L’impotenza delle banche centrali

Vincenzo Comito

Non si può dire che le ultime misure prese dalla BCE abbiano suscitato l’entusiasmo dei mercati e dell’opinione pubblica. Né sembra che esse abbiano avuto un’incidenza reale sull’economia reale

Appare un fenomeno di rilievo il fatto che importanti esponenti del sistema economico e finanziario dominante mettano sempre più in dubbio la bontà delle strategie portate avanti negli ultimi anni dai governi e dalle banche centrali dell’Occidente, mentre gli stessi esperti tendono anche a prevedere un futuro piuttosto oscuro.

In un articolo precedente pubblicato su questo stesso sito avevamo ricordato le opinioni di El-Erian, tra l’altro consigliere economico della Casa Bianca (Comito, 2016), relative alla mancanza di una strategia di lotta alla crisi da parte delle autorità politiche, che hanno lasciato così tutto nelle mani di banche centrali che da sole non sono peraltro in grado di risolvere i problemi che stanno davanti a noi.

Ora è la volta di Mervyn King, già governatore della Banca d’Inghilterra dal 2003 al 2013. Questo importante personaggio dell’establishment anglosassone ha appena pubblicato un volume (King, 2016), nel quale, mentre lancia un grido d’allarme sullo stato dell’economia mondiale – anche in un’intervista recente a Le Monde (Albert, 2016), egli valuta che una nuova crisi finanziaria è ormai probabile entro un arco di tempo piuttosto ravvicinato-, sottolinea anche l’impotenza delle banche centrali.

La denuncia appare tanto più sentita dato che egli stesso, nel pieno delle sue funzioni di governatore, era stato tra i primi a sperimentare le politiche di quantitative easing nel suo paese, a partire dal 2009.

Non si può dire, più in generale, che le ultime misure prese dalla BCE abbiano suscitato l’entusiasmo dei mercati e dell’opinione pubblica.
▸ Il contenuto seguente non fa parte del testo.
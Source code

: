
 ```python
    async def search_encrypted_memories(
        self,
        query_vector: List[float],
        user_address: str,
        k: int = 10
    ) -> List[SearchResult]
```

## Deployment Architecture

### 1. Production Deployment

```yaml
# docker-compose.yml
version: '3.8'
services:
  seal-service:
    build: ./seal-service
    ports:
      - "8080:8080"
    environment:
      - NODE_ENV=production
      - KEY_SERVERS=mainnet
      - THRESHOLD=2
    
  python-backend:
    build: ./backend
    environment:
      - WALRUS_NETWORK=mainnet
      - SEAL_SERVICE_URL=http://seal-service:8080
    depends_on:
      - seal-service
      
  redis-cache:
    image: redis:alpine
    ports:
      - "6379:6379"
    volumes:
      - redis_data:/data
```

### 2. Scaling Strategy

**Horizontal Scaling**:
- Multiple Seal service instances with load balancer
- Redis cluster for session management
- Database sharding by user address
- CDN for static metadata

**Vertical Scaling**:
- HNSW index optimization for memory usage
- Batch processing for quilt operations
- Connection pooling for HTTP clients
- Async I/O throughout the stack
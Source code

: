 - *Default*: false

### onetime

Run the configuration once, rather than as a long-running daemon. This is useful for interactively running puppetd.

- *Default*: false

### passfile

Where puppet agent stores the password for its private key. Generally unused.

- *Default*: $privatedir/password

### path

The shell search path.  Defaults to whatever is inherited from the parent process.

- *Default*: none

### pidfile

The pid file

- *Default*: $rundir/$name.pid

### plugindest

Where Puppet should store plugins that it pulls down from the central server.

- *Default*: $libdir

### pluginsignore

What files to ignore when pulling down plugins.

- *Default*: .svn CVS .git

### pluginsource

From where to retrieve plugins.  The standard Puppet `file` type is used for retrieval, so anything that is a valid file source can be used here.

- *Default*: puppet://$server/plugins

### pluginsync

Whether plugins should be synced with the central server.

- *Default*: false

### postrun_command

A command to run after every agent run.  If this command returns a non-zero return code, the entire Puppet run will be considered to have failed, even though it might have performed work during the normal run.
Né sembra che esse possano avere un’incidenza adeguata sulla situazione dell’inflazione (FT View, 2016; Munchau, 2016) o su quella dell’economia reale. Inoltre appaiono sempre più evidenti vari inconvenienti, dalle negative conseguenze sui bilanci delle banche ordinarie e sui rendimenti dei fondi pensione e delle assicurazioni, al potenziale gonfiamento di bolle speculative. Tra l’altro, le colossali liquidità mobilitate attraverso le operazioni di qe, spostandosi a piacimento e velocemente da un paese all’altro e da un settore all’altro creano dei guasti rilevanti. In particolare, i banchieri centrali di molti paesi emergenti si trovano privi di ogni difesa (Charrel, 2016, a).

Intanto, la Standard e Poor’s ha ridotto le previsioni sull’andamento dell’economia europea nel 2016 e 2017, mentre la Yellen ha sottolineato le incertezze che frenano il possibile rialzo ulteriore dei tassi di interesse negli Usa. Gli stessi continui moniti di Draghi, sinora inascoltati, sulla necessità che i governi facciano la loro parte, mettono in dubbio i possibili benefici di tali politiche.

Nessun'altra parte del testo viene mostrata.